Output range, inclusive: from the line containing "is an algorithm" to the line containing "problem transformation function". Restate those lines from the data below word for word and only those.

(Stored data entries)
********

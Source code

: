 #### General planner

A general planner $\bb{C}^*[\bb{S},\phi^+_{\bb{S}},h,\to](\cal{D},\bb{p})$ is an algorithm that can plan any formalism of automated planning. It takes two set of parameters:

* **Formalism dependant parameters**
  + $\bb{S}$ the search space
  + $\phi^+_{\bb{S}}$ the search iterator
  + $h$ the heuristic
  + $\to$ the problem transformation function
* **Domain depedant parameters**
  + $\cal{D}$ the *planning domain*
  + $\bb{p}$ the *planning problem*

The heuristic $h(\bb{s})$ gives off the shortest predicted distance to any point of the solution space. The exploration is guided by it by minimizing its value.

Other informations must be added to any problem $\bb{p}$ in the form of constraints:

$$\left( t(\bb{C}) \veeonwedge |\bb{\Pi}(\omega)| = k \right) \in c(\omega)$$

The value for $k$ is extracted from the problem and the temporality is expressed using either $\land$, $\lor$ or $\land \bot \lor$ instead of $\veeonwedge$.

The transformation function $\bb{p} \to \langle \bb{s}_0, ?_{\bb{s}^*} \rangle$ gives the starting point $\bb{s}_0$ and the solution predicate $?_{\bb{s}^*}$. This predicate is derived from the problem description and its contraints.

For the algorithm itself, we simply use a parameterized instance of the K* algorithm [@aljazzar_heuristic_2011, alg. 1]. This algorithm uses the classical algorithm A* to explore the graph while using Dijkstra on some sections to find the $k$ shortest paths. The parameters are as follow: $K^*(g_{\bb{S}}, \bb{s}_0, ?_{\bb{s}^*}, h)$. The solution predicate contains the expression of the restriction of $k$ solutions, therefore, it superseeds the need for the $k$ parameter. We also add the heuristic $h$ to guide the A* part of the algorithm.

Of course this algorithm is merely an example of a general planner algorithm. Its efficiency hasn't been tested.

********

Result below:
A general planner $\bb{C}^*[\bb{S},\phi^+_{\bb{S}},h,\to](\cal{D},\bb{p})$ is an algorithm that can plan any formalism of automated planning. It takes two set of parameters:

* **Formalism dependant parameters**
  + $\bb{S}$ the search space
  + $\phi^+_{\bb{S}}$ the search iterator
  + $h$ the heuristic
  + $\to$ the problem transformation function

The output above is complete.